For the sake of a general overview though
data in most cases will contain all the files used by the game
overlay contains overlay data. Ostensibly it is a way to allow extra code to be dropped in and swapped out (no sense having say 300K of your 4 megs of RAM sitting there waiting to do a random minigame that might be played once every 500 boots) but some games will do data, indeed some games have been seen to put it all in these (one of the rockman/megaman games I think being the more notable of this approach).
arm9.bin in commercial DS games (homebrew can vary) is the main deal/workhorse for code. Here all the custom code that makes up the game will be running. Overlays then being similar code to this, theoretically you could have an arm7 overlay but I have never seen one in the wild.
arm7.bin in commercial games is a library really that does some behind the scenes stuff, indeed it is so unremarkable you can swap it between games of a similar vintage and the game will be exactly the same. Some hackers use it for injecting their own code (it is always there and running, and that makes for a nice attack vector for cheats and expanding things a bit).
the y files are helper files for the various things here and detail a few locations for things, possibly the nature of compression used, if you unpacked with ndstool you might also end up with a banner file for the icon and everything else. You can ignore them for 99.99% of ROM hacking concerns.

When you say extract then I have to ask.
Most people, myself included, will probably mean much like you exploded a ROM into the files you see there you want to repeat the process. For some binaries on some systems (see PE aka portable executable on Windows/Xbox family where you might meet it as EXE files XEX, XBE and DLL, and ELF in many other things) this can be a meaningful term. For the DS then it is not really a thing. I can note that any online game I have looked at (this is not one of them, indeed Mario Kart would probably be the thing that brought online to the DS but different story there) has ASCII strings corresponding to the error codes (including all the weird and wonderful that I might bet nobody in the world ever saw or will see) so can make for a nice place to stash some code of your own.
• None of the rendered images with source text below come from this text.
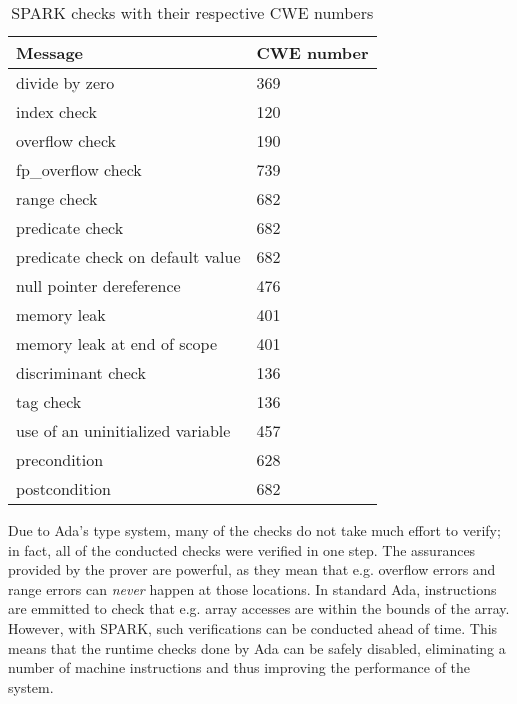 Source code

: \begin{table}[h]
  \centering
  \vspace{1em}
  \renewcommand{\arraystretch}{1.5}
  \begin{tabular}{| l | l |}
    \hline
    \textbf{Message} & \textbf{CWE number} \\ \hline
    divide by zero & 369 \\ \hline
    index check & 120 \\ \hline
    overflow check & 190 \\ \hline
    fp\_overflow check & 739 \\ \hline
    range check & 682 \\ \hline
    predicate check & 682 \\ \hline
    predicate check on default value & 682 \\ \hline
    null pointer dereference & 476 \\ \hline
    memory leak & 401 \\ \hline
    memory leak at end of scope & 401 \\ \hline
    discriminant check & 136 \\ \hline
    tag check & 136 \\ \hline
    use of an uninitialized variable & 457 \\ \hline
    precondition & 628 \\ \hline
    postcondition & 682 \\ \hline
  \end{tabular}
  \renewcommand{\arraystretch}{1}
  \vspace{1em}
  \caption{SPARK checks with their respective CWE numbers}
  \label{tab:checks and cwe numbers}
\end{table}

Due to Ada's type system, many of the checks do not take much effort to verify; in fact, all of the conducted checks were verified in one step.
The assurances provided by the prover are powerful, as they mean that e.g. overflow errors and range errors can \textit{never} happen at those locations.
In standard Ada, instructions are emmitted to check that e.g. array accesses are within the bounds of the array.
However, with SPARK, such verifications can be conducted ahead of time.
This means that the runtime checks done by Ada can be safely disabled, eliminating a number of machine instructions and thus improving the performance of the system.


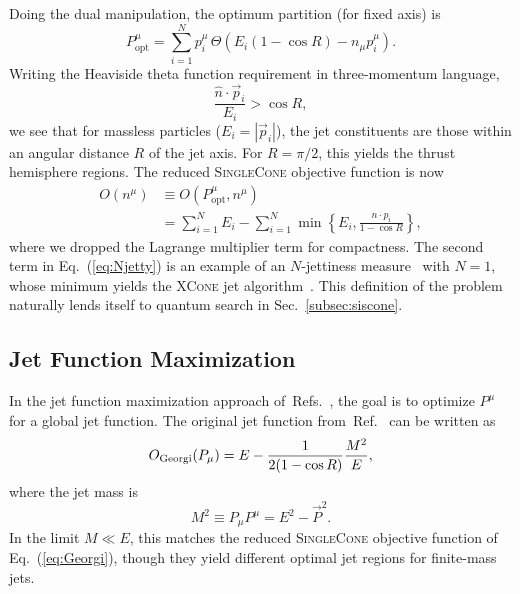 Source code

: \documentclass[aps,prd,twocolumn,superscriptaddress,preprintnumbers,nofootinbib,longbibliography,floatfix]{revtex4-1}
\DeclareRobustCommand{\Sec}[1]{Sec.~\ref{#1}}
\DeclareRobustCommand{\Eq}[1]{Eq.~(\ref{#1})}
\DeclareRobustCommand{\Ref}[1]{Ref.~\cite{#1}}
\DeclareRobustCommand{\Refs}[1]{Refs.~\cite{#1}}
\newcommand{\opt}{\text{opt}}
\begin{document}
Doing the dual manipulation, the optimum partition (for fixed axis) is
%
\begin{equation}
P_{\opt}^\mu = \sum_{i = 1}^N p^\mu_i \, \Theta(E_i (1 - \cos R) - n_\mu p^\mu_i).
\end{equation}
%
Writing the Heaviside theta function requirement in three-momentum language,
%
\begin{equation}
\label{eq:conical}
\frac{\hat{n} \cdot \vec{p}_i}{E_i} > \cos R,
\end{equation}
%
we see that for massless particles ($E_i = |\vec{p}_i|$), the jet constituents are those within an angular distance $R$ of the jet axis.
%
For $R = \pi/2$, this yields the thrust hemisphere regions.
%
The reduced \textsc{SingleCone} objective function is now
%
\begin{align}
O(n^\mu) &\equiv O(P^{\mu}_{\opt}, n^{\mu})  \nonumber\\
&= \sum_{i = 1}^N E_i - \sum_{i = 1}^N \min \left\{E_i, \frac{n\cdot p_i}{1 - \cos R}\right\}, 
\label{eq:Njetty}
\end{align}
%
where we dropped the Lagrange multiplier term for compactness.
%
The second term in \Eq{eq:Njetty} is an example of an $N$-jettiness measure~\cite{Stewart:2010tn,Thaler:2010tr,Thaler:2011gf} with $N = 1$, whose minimum yields the \textsc{XCone} jet algorithm~\cite{Stewart:2015waa,Thaler:2015xaa}.
%
This definition of the problem naturally lends itself to quantum search in \Sec{subsec:siscone}.



\subsection{Jet Function Maximization}
\label{subsec:georgi}


In the jet function maximization approach of~\Refs{Georgi:2014zwa, Ge:2014ova, Bai:2014qca}, the goal is to optimize $P^{\mu}$ for a global jet function.
%
The original jet function from~\Ref{Georgi:2014zwa} can be written as
%
\begin{equation}
\label{eq:origGeorgi}
O_{\rm Georgi}(P_\mu)=E-\frac{1}{2 (1 - \cos R)}\frac{M^2}{E},
\end{equation}
%
where the jet mass is
%
\begin{equation}
M^2 \equiv P_\mu P^\mu = E^2 - \vec{P}^2.
\end{equation}
%
In the limit $M \ll E$, this matches the reduced \textsc{SingleCone} objective function of \Eq{eq:Georgi}, though they yield different optimal jet regions for finite-mass jets.
\end{document}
However for binaries there is another note as pertains to extraction. DS binaries and overlays often use their own type of compression that differs from the classic BIOS compression/type 10/type 11/type 40 compression/LZ compression that DS files are often seen to use. It is known as BLZ and works slightly differently, such that you need a dedicated decompression tool. Cue's compression tools include this http://www.romhacking.net/utilities/826/ as well as reference grade decompression tools for all the other BIOS types and other types mentioned thus far.
I will also note that the compression detection of Crystaltile2 (open ROM in it, click the little DS icon on the right of the toolbar icons, in the new window will be files, its compression detection will replace icons with a little clear cylinder and LZ in there) is a bit bugged and might see compression where there is none as it pertains to binaries. It is also sometimes a bit annoying to get things compressed and back into the ROM such that it works.
I don't think stock Mario 64 DS is compressed here but I might be wrong, and there are possibilities for hackers to do it, dumps to have it added and possibly some regional oddities (don't know if the Korean version got it for instance).
If it is compressed then you will also struggle to feed the thing as found in ROM (as found in RAM is a different matter) to a disassembler as all the ones I have seen and generally see people use are not compression aware.